— What to do —
When a line below holds the string "count", show that line.

#####

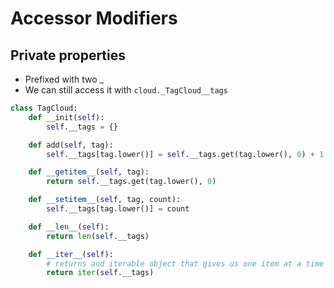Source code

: # Accessor Modifiers

## Private properties

- Prefixed with two \_
- We can still access it with `cloud._TagCloud__tags`

```python
class TagCloud:
    def __init(self):
        self.__tags = {}

    def add(self, tag):
        self.__tags[tag.lower()] = self.__tags.get(tag.lower(), 0) + 1

    def __getitem__(self, tag):
        return self.__tags.get(tag.lower(), 0)

    def __setitem__(self, tag, count):
        self.__tags[tag.lower()] = count

    def __len__(self):
        return len(self.__tags)

    def __iter__(self):
        # returns and iterable object that gives us one item at a time in a for loop
        return iter(self.__tags)
```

#####

— Written response —
    def __setitem__(self, tag, count):
        self.__tags[tag.lower()] = count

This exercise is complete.